Kubernetes Pod Lifecycle and Restart Policies

Applicable Scenarios & Prerequisites

Suitable for pod troubleshooting, graceful termination configuration, health check setup, and batch‑type pod management.

Kubernetes 1.20+

kubectl access

Understanding of pods and containers

Environment and Version Matrix

Kubernetes: 1.20‑1.30 (stable lifecycle features)

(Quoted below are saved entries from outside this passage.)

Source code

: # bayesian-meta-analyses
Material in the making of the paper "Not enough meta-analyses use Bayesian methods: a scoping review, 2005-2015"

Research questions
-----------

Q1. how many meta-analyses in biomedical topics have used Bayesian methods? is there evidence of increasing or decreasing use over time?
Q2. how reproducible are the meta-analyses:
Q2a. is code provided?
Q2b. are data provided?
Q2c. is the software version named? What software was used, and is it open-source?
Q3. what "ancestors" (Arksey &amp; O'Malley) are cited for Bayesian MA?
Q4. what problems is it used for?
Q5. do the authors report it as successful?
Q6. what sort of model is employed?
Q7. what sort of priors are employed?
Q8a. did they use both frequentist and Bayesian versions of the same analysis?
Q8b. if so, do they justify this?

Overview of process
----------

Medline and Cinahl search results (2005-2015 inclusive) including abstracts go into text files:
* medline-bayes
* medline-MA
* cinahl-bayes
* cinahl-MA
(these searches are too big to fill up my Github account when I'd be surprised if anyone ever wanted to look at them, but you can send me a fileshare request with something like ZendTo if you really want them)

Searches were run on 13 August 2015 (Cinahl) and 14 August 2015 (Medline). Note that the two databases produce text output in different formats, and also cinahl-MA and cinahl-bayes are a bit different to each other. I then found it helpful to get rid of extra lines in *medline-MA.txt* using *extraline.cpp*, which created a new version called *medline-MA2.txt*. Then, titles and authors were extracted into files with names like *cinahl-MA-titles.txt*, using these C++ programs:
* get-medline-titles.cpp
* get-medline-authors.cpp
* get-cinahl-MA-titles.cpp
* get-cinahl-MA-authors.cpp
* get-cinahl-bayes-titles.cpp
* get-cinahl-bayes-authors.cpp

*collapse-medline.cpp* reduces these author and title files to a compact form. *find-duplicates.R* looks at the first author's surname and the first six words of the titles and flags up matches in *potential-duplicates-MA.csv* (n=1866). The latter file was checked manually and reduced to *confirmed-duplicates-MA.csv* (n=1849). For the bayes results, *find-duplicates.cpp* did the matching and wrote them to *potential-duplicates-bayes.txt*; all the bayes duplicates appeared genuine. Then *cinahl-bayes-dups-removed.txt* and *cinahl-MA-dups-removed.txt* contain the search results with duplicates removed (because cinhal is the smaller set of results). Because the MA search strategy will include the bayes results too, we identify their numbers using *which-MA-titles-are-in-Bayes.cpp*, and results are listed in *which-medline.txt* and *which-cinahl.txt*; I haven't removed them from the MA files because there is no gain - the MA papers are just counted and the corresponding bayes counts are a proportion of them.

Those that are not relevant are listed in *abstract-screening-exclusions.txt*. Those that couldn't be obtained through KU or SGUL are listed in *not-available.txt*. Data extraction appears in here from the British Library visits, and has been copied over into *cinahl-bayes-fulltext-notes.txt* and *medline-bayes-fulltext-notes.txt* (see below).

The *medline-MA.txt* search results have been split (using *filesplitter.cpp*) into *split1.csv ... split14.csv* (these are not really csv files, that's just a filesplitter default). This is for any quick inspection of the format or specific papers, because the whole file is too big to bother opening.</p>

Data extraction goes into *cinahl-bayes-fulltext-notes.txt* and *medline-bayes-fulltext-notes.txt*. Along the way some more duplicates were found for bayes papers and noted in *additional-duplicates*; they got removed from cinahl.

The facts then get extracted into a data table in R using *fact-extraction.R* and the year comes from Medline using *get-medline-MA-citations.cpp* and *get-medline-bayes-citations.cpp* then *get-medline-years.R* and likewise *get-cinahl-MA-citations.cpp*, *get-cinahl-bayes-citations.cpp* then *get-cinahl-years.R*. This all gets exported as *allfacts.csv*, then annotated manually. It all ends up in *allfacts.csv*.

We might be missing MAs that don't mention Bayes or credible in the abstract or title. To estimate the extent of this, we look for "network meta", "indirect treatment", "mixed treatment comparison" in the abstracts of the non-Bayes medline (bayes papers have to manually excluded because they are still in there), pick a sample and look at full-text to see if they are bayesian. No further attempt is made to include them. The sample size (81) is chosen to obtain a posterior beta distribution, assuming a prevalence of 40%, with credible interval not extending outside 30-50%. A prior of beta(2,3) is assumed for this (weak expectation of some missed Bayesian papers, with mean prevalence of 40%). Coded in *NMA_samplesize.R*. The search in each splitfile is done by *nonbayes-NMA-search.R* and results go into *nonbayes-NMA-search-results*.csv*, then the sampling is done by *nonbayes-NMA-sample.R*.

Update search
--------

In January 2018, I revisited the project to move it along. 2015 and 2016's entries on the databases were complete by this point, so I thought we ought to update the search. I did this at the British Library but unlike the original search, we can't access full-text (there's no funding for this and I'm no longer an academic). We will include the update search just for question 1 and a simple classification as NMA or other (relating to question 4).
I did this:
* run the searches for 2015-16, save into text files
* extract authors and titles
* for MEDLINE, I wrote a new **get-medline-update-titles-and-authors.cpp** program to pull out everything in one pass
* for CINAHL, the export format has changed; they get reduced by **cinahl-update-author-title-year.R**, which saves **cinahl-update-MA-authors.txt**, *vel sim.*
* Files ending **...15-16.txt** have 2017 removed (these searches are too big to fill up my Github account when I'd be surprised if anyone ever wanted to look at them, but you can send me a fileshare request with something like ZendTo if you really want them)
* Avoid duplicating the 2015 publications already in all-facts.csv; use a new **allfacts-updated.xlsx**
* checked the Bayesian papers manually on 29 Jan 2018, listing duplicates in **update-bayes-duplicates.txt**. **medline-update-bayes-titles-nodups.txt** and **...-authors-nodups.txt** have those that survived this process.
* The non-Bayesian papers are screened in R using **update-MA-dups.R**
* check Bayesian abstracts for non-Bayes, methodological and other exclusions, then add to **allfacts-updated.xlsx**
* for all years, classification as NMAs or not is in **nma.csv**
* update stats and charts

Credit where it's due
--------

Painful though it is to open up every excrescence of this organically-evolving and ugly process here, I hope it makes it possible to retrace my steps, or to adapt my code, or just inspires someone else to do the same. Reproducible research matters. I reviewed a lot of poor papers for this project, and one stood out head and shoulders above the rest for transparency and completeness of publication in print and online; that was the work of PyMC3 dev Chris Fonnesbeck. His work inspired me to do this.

Container Runtime: containerd or Docker

Complete Pod Lifecycle Process

1. Pod Phases

Pending

: Pod created, containers not started (waiting for scheduling or image pull) Running: At least one container is running Succeeded: All containers terminated successfully (Job/CronJob) Failed: All containers terminated, at least one failed Unknown: Unable to obtain pod status (node lost)

Check pod status:

kubectl get pod mypod
# NAME   READY   STATUS   RESTARTS   AGE
# mypod  1/1     Running   0          5m

kubectl get pod mypod -o jsonpath='{.status.phase}'
# Running

2. Container States

Waiting

: Waiting to start (image pull, volume mount) Running: Normal operation Terminated: Finished (success or failure)

Check container state:

kubectl describe pod mypod
# State:  Running
# Started: 2025-10-24 10:00:00 +0800 CST

kubectl get pod mypod -o jsonpath='{.status.containerStatuses[0].state}'
# {"running":{"startedAt":"2025-10-24T02:00:00Z"}}

RestartPolicy

1. Three Policies

apiVersion: v1
kind: Pod
metadata:
  name: mypod
spec:
  restartPolicy: Always   # Always | OnFailure | Never
  containers:
  - name: myapp
    image: nginx:1.21
Always

: Restart container after termination (default). Used by Deployments, StatefulSets, DaemonSets. OnFailure: Restart only when exit code is non‑zero. Used by Jobs. Never: Never restart. Suitable for one‑off tasks or debugging pods.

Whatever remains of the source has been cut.